Parkring 14‑16 Immobilienverwaltung GmbH deelt, een paar maanden na de aanvang van een project van € 5,4 mln, aan rhtb: projekt gmbh mee dat zij niet meer wil dat rhtb het project verder uitvoert. De Oostenrijkse rechter oordeelt dat rhtb recht heeft op de volledige overeengekomen vergoeding, maar twijfelt of het verschuldigde bedrag voor de BTW-heffing wel moet worden beschouwd als een bezoldiging. De Oostenrijkse rechter stelt daarom een prejudiciële vraag in deze zaak.

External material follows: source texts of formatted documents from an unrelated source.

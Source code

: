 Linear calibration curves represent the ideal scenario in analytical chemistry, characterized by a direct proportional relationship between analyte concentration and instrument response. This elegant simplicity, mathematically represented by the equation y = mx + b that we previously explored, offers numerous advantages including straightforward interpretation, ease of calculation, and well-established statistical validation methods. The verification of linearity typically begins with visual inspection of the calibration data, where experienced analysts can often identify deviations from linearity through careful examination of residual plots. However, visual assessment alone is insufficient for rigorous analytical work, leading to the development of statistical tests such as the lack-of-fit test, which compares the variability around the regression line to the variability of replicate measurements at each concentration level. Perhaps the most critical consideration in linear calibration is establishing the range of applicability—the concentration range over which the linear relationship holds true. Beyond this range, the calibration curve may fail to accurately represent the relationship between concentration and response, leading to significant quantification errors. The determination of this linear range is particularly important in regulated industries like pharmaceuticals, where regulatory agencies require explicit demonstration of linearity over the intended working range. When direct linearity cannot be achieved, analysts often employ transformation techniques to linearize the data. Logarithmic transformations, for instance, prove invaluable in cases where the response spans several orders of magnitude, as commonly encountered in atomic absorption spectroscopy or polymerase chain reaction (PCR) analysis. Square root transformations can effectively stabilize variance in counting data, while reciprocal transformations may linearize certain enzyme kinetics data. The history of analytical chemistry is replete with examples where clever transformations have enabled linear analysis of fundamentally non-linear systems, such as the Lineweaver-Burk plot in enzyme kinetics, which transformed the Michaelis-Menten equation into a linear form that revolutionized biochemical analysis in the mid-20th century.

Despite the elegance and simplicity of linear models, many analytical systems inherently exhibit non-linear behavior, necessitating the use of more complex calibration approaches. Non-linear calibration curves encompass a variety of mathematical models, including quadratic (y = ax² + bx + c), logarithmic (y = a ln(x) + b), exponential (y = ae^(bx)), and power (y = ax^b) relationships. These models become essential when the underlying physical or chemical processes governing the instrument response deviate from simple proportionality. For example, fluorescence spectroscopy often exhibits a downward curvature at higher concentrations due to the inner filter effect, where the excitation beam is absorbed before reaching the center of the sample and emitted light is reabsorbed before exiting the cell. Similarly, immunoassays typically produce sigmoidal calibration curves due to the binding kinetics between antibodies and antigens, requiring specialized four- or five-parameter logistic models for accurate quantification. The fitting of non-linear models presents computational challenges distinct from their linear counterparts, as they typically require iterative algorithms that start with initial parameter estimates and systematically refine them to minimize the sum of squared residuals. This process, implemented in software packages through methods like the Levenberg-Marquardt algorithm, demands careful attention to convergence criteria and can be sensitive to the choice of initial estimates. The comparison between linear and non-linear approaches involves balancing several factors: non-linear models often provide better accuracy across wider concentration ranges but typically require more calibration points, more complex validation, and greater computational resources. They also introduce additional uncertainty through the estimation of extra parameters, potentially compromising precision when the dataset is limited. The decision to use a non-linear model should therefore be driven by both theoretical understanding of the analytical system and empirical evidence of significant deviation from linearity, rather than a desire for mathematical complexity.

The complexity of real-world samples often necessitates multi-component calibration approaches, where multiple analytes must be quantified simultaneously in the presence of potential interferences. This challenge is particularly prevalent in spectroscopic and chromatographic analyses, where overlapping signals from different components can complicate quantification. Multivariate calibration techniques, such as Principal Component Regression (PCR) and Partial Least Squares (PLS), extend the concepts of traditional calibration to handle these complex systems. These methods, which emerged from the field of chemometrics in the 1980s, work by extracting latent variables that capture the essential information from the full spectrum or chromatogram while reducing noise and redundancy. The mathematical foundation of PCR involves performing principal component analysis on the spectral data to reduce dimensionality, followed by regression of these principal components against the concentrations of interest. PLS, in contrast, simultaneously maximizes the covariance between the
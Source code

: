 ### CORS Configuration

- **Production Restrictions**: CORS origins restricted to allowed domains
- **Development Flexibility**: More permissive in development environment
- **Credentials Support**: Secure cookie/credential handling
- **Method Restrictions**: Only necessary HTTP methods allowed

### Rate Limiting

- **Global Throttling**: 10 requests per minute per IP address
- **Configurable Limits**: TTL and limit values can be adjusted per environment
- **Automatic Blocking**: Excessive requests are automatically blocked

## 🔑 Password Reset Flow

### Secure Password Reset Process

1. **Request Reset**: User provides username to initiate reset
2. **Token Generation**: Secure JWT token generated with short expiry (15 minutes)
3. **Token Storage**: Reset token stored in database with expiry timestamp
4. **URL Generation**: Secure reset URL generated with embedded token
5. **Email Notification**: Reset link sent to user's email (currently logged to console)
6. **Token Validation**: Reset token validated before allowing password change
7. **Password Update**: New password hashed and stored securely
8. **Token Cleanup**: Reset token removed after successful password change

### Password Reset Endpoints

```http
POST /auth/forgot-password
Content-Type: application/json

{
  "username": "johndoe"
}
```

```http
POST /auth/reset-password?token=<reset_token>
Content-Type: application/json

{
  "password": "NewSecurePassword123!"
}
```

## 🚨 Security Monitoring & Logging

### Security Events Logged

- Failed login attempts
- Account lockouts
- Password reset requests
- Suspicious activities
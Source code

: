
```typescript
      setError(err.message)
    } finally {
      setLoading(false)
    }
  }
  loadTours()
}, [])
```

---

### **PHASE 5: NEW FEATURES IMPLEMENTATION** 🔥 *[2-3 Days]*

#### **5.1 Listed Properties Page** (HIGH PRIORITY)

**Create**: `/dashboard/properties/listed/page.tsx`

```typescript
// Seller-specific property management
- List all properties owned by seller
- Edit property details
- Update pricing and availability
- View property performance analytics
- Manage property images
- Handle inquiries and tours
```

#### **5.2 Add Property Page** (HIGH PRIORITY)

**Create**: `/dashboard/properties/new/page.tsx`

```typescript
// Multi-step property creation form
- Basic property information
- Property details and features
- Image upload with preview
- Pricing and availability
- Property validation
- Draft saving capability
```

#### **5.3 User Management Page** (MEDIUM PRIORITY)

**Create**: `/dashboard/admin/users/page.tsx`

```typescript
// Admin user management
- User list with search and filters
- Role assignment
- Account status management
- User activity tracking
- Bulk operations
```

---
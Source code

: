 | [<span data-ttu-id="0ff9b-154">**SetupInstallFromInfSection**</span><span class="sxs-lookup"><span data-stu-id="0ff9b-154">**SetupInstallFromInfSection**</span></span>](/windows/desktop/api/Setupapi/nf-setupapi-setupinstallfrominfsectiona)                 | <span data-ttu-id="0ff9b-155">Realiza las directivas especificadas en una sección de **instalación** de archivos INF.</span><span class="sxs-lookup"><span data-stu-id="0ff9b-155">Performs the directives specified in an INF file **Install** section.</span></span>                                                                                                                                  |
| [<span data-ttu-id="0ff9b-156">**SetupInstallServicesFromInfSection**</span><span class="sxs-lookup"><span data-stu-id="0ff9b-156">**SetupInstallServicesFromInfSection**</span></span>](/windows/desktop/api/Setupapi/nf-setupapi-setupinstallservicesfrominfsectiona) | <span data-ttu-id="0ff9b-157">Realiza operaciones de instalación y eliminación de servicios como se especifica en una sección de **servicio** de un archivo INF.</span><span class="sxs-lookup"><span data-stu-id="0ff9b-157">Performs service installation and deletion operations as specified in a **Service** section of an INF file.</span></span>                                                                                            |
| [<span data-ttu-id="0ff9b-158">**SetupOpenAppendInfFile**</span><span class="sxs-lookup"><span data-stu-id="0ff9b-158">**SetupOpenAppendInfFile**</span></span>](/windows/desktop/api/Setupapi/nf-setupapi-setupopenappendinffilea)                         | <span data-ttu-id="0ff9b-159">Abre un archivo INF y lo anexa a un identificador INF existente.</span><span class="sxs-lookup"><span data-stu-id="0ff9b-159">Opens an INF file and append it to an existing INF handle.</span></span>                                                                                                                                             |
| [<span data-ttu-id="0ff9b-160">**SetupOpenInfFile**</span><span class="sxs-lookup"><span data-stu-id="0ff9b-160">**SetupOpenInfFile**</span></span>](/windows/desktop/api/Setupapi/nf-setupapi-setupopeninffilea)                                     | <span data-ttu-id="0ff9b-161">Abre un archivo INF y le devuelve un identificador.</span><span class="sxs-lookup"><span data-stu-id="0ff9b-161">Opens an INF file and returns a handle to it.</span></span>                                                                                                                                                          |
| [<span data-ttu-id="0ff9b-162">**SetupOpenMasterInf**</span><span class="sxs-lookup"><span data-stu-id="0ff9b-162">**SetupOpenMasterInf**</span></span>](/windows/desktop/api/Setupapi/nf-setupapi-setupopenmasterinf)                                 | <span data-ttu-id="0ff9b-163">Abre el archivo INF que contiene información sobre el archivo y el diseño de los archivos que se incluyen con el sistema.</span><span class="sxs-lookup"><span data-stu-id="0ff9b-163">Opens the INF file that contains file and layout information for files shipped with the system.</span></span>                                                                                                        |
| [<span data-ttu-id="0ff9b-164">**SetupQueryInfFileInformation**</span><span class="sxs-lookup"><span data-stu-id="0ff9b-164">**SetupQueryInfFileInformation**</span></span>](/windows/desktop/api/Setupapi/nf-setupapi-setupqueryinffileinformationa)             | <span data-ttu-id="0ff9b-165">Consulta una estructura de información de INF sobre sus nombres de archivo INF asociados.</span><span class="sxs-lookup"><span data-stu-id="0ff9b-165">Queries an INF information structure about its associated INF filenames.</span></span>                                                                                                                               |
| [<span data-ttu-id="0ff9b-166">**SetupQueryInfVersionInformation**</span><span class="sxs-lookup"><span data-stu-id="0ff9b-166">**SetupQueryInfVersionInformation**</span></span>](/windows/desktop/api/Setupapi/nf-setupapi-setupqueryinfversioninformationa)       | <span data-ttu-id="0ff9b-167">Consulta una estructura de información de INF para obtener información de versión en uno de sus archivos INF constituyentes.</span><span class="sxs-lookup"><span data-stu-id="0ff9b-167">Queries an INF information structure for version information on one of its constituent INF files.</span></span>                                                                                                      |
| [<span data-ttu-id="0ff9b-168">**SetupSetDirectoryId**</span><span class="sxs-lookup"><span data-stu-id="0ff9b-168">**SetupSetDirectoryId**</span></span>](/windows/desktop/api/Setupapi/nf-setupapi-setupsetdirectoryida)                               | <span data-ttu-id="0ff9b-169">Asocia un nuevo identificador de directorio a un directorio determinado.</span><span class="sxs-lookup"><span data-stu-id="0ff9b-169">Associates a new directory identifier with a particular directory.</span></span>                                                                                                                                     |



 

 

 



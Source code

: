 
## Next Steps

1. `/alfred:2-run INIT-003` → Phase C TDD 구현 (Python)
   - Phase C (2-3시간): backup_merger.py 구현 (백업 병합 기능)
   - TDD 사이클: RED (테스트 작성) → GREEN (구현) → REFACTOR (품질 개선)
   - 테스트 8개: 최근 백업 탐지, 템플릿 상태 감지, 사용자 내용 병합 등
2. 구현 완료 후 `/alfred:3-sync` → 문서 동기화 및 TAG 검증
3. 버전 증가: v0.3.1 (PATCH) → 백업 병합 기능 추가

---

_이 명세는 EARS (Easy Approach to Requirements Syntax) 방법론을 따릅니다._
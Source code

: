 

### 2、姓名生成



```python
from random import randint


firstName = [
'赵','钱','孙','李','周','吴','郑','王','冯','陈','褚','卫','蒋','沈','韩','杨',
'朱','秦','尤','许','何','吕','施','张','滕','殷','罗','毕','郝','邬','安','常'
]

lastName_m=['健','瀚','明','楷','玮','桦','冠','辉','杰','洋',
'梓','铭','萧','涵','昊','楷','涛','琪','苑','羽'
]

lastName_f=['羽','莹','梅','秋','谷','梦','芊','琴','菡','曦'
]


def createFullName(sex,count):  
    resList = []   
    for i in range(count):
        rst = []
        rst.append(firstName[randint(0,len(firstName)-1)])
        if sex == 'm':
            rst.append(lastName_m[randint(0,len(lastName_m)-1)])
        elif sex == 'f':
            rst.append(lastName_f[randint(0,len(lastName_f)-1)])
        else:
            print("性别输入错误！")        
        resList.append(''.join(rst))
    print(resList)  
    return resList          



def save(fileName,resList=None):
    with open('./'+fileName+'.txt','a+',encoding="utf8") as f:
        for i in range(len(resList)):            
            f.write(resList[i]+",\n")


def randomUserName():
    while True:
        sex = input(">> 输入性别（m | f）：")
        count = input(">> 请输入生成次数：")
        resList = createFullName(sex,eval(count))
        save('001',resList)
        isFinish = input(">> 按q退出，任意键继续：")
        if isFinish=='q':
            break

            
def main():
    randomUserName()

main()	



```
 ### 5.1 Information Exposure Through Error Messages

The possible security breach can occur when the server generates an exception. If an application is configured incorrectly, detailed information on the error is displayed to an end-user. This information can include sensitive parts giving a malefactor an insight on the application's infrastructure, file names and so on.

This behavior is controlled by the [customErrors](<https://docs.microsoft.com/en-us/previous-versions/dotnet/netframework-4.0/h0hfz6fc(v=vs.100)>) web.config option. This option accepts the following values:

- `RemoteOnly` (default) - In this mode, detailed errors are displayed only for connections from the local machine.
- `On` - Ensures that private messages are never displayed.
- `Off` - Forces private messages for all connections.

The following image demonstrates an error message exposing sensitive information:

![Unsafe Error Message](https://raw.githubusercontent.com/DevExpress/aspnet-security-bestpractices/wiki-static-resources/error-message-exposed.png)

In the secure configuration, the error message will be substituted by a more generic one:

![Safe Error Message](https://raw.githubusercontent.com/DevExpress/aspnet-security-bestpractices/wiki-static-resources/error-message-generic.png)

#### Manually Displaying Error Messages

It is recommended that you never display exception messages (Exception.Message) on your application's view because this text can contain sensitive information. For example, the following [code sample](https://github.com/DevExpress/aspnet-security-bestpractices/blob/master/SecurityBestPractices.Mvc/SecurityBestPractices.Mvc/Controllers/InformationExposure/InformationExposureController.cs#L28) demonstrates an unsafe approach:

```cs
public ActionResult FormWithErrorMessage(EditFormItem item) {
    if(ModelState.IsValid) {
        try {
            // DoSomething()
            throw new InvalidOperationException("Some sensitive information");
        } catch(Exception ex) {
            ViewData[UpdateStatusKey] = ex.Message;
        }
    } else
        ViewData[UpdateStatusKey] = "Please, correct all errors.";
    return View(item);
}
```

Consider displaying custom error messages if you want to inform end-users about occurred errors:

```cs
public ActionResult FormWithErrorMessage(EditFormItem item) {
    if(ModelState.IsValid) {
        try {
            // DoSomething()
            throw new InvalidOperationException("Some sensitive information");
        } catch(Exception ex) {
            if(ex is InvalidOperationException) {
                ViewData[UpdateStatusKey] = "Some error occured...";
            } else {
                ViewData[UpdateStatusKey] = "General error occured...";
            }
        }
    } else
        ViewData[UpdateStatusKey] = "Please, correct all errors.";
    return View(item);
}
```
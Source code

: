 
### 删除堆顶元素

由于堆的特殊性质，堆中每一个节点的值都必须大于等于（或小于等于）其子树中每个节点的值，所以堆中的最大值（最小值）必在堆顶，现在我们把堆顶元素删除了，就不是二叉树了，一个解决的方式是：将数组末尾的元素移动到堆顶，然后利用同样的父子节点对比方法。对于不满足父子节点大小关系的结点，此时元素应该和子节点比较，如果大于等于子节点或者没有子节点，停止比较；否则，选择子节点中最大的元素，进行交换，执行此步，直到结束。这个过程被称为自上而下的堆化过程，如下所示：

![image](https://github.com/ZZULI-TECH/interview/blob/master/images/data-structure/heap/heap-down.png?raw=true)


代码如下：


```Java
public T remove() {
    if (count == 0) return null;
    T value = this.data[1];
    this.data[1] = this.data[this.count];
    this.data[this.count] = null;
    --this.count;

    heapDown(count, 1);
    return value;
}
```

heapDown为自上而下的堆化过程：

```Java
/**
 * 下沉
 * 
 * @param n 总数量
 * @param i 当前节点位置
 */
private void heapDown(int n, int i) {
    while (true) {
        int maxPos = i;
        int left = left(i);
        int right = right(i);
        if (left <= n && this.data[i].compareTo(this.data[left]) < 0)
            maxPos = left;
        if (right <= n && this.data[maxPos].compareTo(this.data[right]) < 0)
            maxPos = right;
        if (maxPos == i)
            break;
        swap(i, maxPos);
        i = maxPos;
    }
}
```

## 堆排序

Het Hof van Justitie EU oordeelt dat de vergoeding die rhtb ontvangt moet worden beschouwd als een vergoeding voor een dienst die onder bezwarende titel is verricht. Rhtb was namelijk begonnen met de uitvoering van de ontbonden dienst en was bereid om deze te voltooien. Het Hof van Justitie EU overweegt daarbij dat het aan rhtb verschuldigde bedrag gelijk is aan het bedrag dat contractueel overeengekomen is voor de volledige uitvoering van de dienst. Dit bedrag kan dan niet worden beschouwd als een forfaitaire vergoeding voor de compensatie van geleden schade.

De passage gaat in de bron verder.